> _Your instructions_: Filter these entries so that only lines with the word "informed" remain.

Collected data
────────────────────

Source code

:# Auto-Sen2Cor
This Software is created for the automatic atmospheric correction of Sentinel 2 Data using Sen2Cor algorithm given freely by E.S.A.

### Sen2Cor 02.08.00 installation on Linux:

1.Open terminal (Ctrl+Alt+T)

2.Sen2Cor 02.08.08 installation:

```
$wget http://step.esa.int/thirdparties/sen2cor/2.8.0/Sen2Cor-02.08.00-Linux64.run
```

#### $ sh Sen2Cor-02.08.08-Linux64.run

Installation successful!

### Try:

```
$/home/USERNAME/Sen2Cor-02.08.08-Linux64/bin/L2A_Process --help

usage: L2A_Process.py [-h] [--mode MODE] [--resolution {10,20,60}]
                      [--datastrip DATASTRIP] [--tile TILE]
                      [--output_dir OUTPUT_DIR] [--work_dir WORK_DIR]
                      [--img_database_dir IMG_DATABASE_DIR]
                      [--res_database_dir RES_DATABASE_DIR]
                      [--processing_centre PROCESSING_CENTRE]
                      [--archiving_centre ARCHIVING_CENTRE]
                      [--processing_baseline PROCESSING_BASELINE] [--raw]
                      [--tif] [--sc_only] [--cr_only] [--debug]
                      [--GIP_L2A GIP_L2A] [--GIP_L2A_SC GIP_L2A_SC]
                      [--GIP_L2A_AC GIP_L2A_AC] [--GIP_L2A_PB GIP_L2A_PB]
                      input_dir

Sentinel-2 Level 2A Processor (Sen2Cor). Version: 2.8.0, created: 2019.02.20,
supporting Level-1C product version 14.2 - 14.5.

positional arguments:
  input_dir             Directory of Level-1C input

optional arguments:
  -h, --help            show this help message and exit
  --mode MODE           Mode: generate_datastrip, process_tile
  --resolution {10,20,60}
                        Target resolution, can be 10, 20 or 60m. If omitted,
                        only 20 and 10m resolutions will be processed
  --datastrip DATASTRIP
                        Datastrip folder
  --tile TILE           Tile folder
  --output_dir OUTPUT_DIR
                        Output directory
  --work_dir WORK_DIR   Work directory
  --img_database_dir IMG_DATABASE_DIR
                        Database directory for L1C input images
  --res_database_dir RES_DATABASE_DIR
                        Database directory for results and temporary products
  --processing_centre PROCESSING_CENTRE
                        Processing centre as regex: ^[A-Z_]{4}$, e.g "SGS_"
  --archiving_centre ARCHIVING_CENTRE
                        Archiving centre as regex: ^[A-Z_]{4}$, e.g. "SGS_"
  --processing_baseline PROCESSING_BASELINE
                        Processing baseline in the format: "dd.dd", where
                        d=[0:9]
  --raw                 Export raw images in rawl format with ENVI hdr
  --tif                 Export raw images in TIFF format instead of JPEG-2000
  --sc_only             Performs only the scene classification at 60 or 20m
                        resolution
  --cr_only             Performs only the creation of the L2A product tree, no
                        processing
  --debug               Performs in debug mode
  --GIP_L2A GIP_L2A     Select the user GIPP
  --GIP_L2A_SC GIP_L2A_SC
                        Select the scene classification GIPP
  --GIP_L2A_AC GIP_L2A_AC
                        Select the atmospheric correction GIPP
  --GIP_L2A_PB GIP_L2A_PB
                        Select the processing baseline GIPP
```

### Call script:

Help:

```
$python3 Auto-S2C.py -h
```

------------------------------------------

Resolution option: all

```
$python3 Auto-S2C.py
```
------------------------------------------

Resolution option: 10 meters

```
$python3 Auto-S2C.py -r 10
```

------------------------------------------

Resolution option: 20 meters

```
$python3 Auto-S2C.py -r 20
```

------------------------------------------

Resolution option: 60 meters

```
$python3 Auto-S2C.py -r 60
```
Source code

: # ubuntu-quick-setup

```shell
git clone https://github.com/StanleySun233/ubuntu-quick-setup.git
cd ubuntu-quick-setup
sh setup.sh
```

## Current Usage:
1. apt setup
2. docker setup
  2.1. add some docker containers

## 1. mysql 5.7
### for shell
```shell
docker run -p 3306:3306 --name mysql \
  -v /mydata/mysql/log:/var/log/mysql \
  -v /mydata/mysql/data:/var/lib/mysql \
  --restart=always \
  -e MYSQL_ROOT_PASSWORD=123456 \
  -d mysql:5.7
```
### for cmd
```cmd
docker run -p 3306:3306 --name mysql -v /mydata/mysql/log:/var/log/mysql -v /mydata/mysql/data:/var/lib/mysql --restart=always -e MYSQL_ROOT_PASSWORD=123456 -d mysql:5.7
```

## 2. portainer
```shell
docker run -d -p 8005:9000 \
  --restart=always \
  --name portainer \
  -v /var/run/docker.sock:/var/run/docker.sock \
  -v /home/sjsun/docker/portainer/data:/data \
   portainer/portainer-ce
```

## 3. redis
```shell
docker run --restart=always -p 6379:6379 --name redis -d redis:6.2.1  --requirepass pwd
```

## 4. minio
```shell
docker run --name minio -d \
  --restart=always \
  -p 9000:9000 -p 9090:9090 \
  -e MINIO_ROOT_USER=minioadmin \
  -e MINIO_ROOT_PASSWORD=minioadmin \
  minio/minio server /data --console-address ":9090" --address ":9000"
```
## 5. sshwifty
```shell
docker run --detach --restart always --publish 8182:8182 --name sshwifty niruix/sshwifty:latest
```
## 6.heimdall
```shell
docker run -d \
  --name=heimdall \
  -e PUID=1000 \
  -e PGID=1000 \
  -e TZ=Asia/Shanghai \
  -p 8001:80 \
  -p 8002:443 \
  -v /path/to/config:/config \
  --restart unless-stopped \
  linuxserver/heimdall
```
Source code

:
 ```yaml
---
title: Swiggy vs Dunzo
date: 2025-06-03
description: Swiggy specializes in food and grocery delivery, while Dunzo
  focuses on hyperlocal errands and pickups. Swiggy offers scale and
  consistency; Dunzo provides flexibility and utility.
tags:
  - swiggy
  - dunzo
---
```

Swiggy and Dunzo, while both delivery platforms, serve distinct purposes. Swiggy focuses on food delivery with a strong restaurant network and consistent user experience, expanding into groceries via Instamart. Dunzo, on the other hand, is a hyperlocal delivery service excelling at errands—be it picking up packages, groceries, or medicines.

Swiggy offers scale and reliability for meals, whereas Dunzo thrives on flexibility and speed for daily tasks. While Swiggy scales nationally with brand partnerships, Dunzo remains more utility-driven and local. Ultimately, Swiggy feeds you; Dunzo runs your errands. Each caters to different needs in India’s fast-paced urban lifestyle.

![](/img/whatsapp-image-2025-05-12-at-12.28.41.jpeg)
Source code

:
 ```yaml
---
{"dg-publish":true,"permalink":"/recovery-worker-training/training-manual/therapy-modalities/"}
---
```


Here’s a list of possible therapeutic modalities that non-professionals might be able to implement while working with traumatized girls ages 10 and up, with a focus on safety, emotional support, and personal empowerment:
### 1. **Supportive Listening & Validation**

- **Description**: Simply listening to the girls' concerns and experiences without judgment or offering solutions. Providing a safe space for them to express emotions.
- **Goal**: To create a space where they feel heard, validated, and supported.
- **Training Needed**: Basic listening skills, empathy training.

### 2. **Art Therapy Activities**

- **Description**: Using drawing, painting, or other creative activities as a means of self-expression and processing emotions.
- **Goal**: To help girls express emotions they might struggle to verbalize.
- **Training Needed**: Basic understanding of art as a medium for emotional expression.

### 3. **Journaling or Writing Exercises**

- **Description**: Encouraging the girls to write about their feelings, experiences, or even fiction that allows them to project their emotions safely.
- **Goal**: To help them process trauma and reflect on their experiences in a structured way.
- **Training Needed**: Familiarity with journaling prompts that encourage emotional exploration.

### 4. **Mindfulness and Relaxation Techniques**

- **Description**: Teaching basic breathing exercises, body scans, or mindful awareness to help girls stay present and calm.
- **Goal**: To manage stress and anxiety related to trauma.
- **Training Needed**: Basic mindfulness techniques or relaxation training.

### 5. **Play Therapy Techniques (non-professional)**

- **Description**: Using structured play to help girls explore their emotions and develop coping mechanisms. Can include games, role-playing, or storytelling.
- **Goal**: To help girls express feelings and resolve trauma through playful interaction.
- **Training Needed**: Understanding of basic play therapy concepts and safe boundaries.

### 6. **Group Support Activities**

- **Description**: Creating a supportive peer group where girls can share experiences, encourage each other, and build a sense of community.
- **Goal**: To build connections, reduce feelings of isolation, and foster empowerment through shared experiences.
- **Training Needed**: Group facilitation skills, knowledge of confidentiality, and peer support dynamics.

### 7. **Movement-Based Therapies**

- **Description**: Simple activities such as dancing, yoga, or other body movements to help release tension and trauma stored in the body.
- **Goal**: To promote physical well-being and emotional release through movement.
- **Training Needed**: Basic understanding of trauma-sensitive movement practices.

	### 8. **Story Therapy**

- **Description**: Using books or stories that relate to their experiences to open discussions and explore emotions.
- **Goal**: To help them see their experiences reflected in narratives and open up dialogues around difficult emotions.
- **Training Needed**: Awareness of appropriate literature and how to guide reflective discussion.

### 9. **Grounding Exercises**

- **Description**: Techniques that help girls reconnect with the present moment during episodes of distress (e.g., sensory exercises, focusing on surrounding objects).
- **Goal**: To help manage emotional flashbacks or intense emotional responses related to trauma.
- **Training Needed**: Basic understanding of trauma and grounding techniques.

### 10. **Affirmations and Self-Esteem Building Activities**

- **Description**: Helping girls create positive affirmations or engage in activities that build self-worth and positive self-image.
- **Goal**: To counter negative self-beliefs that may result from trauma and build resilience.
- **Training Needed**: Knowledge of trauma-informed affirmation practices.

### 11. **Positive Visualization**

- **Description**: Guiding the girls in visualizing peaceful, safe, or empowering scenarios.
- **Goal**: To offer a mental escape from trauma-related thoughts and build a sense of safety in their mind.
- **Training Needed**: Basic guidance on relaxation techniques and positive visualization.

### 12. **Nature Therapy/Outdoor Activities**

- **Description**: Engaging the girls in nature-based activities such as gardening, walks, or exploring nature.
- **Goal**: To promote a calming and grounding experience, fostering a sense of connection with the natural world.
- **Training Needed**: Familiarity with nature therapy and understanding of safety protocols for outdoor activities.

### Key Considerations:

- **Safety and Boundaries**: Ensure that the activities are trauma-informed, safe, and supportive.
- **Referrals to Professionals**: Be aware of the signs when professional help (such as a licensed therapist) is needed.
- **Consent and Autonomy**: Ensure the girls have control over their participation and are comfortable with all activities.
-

────────────────────

> _Answer_:
- **Training Needed**: Knowledge of trauma-informed affirmation practices.
- **Safety and Boundaries**: Ensure that the activities are trauma-informed, safe, and supportive.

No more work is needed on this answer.